Q2 — Band 6 sample response (8 marks)

(A) Obtaining dry sand: Technique = filtration. Key property: particle size — sand is insoluble and the particles are large enough to be retained by filter paper. Procedure: (1) Pour the sea water through a funnel fitted with filter paper into a conical flask; sand is collected as residue on the filter paper. (2) Wash the sand on the filter paper with distilled water to remove residual salt, then transfer to a watch glass and dry in an oven. [1 mark — correct technique + property + at least 2 procedure steps]

(B) Pure NaCl crystals: First, filter the sea water to remove sand (sequential step), so that the crystals are not contaminated. Technique = crystallisation [1 mark]. Justification using solubility data: NaCl solubility changes by only 35.9 → 35.6 g/100 mL from 20 °C to 0 °C — a very small change. However, by concentrating the solution first (heating to reduce water volume), the NaCl concentration can exceed its solubility and it will crystallise. MgCl₂ is more soluble (52.8 g/100 mL at 0 °C) and remains in solution, so NaCl crystals can be collected with reduced MgCl₂ contamination. Repeat crystallisation (recrystallisation) to improve purity [1 mark for reasoning using data].

(C) Gravimetric analysis for Cl⁻: Procedure: (1) Add excess AgNO₃ to the sea water sample — excess ensures all Cl⁻ (and Br⁻) precipitate; insufficient reagent causes incomplete precipitation and underestimates the true Cl⁻. (2) Filter using ashless filter paper — ordinary filter paper contains cellulose that would add carbon mass when the paper is ignited during the gravimetric procedure; ashless paper burns to leave no residue. (3) Wash, dry to constant mass, weigh, use stoichiometry with the balanced equation Ag⁺(aq) + Cl⁻(aq) → AgCl(s) and molar masses to calculate [Cl⁻]. [2 marks: 1 for excess reagent justification + ashless paper reason; 1 for full procedural sequence with stoichiometry step]

(D) Why simple distillation is inappropriate for pure solid NaCl: Reason 1 — Simple distillation removes water as vapour and leaves the dissolved solids behind; this would concentrate NaCl and MgCl₂ together in the residue, not separate them. Since both NaCl and MgCl₂ are non-volatile, they both remain in the flask — the technique produces a mixed salt residue, not pure NaCl [1 mark]. Reason 2 — Simple distillation requires a large boiling point difference between the components to separate them; here, the “component” to remove is water (b.p. 100 °C) versus solid NaCl (m.p. 801 °C, non-volatile), so technically boiling off water does separate water from salt — but it does not separate NaCl from MgCl₂, which is the purity problem. Additionally, boiling away large volumes of sea water uses enormous energy, making it impractical compared to crystallisation [1 mark].

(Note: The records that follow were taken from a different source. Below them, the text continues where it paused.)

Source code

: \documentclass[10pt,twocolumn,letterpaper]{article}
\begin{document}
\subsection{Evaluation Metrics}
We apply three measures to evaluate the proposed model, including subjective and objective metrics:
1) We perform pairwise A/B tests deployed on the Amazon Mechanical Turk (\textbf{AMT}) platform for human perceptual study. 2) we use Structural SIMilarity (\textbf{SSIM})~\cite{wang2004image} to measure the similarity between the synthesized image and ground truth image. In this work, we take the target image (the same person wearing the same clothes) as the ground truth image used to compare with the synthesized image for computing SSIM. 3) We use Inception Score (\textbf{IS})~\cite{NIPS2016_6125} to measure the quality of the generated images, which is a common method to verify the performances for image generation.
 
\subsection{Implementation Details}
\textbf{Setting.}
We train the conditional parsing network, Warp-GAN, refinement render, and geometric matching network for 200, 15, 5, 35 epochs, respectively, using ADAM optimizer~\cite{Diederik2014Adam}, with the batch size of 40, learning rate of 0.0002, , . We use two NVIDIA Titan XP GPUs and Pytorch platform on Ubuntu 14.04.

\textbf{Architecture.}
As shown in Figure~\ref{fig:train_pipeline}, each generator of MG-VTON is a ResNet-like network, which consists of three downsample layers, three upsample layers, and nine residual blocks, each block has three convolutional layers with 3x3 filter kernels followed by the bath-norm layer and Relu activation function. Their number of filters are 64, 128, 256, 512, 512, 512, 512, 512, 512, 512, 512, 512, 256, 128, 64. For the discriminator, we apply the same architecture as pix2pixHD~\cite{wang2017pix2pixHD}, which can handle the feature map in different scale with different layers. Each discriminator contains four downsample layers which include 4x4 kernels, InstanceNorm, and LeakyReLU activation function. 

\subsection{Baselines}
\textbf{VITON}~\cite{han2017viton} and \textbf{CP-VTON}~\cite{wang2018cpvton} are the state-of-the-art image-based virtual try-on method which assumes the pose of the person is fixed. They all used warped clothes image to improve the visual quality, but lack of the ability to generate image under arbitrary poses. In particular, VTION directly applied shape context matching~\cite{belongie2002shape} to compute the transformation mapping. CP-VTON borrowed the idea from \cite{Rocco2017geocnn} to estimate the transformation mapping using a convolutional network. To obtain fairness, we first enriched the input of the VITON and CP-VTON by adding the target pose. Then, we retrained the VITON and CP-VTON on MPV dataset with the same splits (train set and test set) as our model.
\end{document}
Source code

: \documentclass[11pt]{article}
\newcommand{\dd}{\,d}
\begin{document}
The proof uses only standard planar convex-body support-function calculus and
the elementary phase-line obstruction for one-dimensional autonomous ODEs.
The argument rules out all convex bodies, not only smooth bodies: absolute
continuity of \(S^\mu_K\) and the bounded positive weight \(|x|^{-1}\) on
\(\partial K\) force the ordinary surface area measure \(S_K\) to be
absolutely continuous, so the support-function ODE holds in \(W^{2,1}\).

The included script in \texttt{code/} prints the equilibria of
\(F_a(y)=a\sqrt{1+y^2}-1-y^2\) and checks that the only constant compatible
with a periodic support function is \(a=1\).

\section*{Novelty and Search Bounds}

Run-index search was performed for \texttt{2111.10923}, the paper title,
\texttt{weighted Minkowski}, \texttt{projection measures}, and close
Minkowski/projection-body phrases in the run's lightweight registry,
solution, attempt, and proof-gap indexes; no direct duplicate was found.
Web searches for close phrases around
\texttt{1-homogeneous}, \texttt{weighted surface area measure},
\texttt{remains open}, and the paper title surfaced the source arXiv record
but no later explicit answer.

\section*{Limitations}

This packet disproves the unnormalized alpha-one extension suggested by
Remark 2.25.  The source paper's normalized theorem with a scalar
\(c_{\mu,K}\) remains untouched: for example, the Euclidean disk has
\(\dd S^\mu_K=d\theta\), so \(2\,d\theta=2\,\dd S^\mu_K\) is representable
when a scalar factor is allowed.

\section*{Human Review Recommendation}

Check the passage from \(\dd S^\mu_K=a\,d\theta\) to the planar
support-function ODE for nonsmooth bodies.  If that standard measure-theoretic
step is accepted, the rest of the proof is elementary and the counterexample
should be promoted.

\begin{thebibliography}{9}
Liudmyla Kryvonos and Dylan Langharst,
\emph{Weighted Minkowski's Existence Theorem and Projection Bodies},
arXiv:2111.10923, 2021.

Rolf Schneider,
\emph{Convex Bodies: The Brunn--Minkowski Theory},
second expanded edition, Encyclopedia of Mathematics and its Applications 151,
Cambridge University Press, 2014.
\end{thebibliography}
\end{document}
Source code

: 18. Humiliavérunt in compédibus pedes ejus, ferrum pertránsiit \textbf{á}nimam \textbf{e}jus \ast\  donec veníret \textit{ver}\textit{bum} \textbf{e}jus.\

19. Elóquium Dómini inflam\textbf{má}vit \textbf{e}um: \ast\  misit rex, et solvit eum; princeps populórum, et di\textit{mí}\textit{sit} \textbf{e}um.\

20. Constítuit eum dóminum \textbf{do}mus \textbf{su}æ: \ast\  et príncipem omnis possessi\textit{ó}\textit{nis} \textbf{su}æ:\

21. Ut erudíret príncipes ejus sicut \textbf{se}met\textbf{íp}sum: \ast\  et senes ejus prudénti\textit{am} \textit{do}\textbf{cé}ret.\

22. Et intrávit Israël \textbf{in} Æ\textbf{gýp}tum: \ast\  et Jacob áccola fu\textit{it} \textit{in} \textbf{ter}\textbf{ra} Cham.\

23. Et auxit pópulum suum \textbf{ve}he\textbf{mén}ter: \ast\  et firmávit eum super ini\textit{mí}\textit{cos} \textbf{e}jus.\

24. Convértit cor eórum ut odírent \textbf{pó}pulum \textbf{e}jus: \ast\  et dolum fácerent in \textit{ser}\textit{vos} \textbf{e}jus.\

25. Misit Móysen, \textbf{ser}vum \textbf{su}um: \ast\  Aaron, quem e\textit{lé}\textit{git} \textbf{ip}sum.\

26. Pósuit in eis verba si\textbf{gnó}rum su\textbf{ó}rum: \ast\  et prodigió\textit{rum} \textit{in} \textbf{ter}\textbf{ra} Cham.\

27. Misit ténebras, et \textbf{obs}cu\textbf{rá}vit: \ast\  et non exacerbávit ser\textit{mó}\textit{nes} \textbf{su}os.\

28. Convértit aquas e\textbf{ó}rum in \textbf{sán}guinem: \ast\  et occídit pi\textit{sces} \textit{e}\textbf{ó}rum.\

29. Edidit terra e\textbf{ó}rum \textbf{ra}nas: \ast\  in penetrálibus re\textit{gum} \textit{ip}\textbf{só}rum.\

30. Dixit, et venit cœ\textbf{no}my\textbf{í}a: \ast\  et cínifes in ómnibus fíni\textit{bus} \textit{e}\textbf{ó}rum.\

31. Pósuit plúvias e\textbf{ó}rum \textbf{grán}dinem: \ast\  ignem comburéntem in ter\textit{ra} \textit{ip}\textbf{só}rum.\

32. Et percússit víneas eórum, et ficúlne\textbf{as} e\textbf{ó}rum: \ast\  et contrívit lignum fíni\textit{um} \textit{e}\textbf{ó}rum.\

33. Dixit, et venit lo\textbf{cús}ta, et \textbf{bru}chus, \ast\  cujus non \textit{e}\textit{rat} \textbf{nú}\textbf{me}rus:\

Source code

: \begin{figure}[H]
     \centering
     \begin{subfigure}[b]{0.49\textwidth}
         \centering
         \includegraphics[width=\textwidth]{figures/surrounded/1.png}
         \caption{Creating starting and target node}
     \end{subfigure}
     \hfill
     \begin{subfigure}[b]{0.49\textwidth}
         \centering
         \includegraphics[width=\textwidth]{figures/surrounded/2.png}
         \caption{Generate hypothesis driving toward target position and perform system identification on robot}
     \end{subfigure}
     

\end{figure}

Limitation of gravimetric analysis in sea water: Sea water contains multiple halide ions (Cl⁻, Br⁻, I⁻), all of which precipitate as insoluble silver salts with AgNO₃, causing co-precipitation and overestimation of Cl⁻ concentration. This can be addressed by adding a mask for Br⁻/I⁻ (e.g. excess AgF, which specifically reacts with Br⁻ and I⁻ to convert them to AgBr/AgI before the gravimetric step), or by using an instrumental technique such as ion chromatography which can distinguish all halide ions individually [1 mark].

Marking criteria summary (8 marks): (A) technique + property + 2 steps [1]; (B) technique + solubility data justification + sequential filtration step [2]; (C) excess reagent + ashless paper reason + full procedure [2]; (D) two valid reasons why distillation fails [2]; limitation + solution [1]. Total 8 marks.